> _Assignment_
What you return must be exactly the lines running from the one with "# Att skapa KPI-Visualiseringar" to the end of the data below, inclusive, and nothing more.

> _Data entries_
* * *
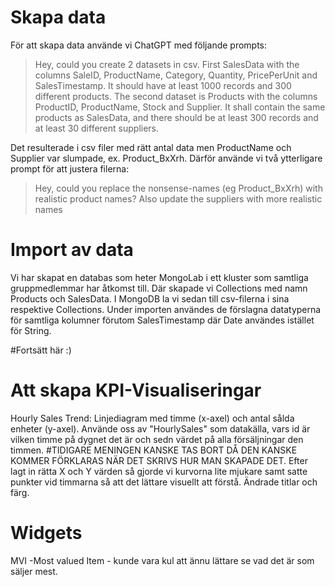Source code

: # Skapa data
För att skapa data använde vi ChatGPT med följande prompts:
> Hey, could you create 2 datasets in csv. First SalesData with the columns SaleID, ProductName, Category, Quantity, PricePerUnit and SalesTimestamp. It should have at least 1000 records and 300 different products. The second dataset is Products with the columns ProductID, ProductName, Stock and Supplier. It shall contain the same products as SalesData, and there should be at least 300 records and at least 30 different suppliers.

Det resulterade i csv filer med rätt antal data men ProductName och Supplier var slumpade, ex. Product_BxXrh. Därför använde vi två ytterligare prompt för att justera filerna:
> Hey, could you replace the nonsense-names (eg Product_BxXrh) with realistic product names?
> Also update the suppliers with more realistic names

# Import av data
Vi har skapat en databas som heter MongoLab i ett kluster som samtliga gruppmedlemmar har åtkomst till. Där skapade vi Collections med namn Products och SalesData. I MongoDB la vi sedan till csv-filerna i sina respektive Collections. Under importen användes de förslagna datatyperna för samtliga kolumner förutom SalesTimestamp där Date användes istället för String.


#Fortsätt här :)


# Att skapa KPI-Visualiseringar


Hourly Sales Trend: Linjediagram med timme (x-axel) och antal sålda enheter (y-axel). Använde oss av "HourlySales" som datakälla, vars id är vilken timme på dygnet det är och sedn värdet på alla försäljningar den timmen. #TIDIGARE MENINGEN KANSKE TAS BORT DÅ DEN KANSKE KOMMER FÖRKLARAS NÄR DET SKRIVS HUR MAN SKAPADE DET. 
Efter lagt in rätta X och Y värden så gjorde vi kurvorna lite mjukare samt satte punkter vid timmarna så att det lättare visuellt att förstå. Ändrade titlar och färg. 


# Widgets

MVI -Most valued Item - kunde vara kul att ännu lättare se vad det är som säljer mest.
* * *
> _Result of the task_
# Att skapa KPI-Visualiseringar


Hourly Sales Trend: Linjediagram med timme (x-axel) och antal sålda enheter (y-axel). Använde oss av "HourlySales" som datakälla, vars id är vilken timme på dygnet det är och sedn värdet på alla försäljningar den timmen. #TIDIGARE MENINGEN KANSKE TAS BORT DÅ DEN KANSKE KOMMER FÖRKLARAS NÄR DET SKRIVS HUR MAN SKAPADE DET. 
Efter lagt in rätta X och Y värden så gjorde vi kurvorna lite mjukare samt satte punkter vid timmarna så att det lättare visuellt att förstå. Ändrade titlar och färg. 


# Widgets

MVI -Most valued Item - kunde vara kul att ännu lättare se vad det är som säljer mest.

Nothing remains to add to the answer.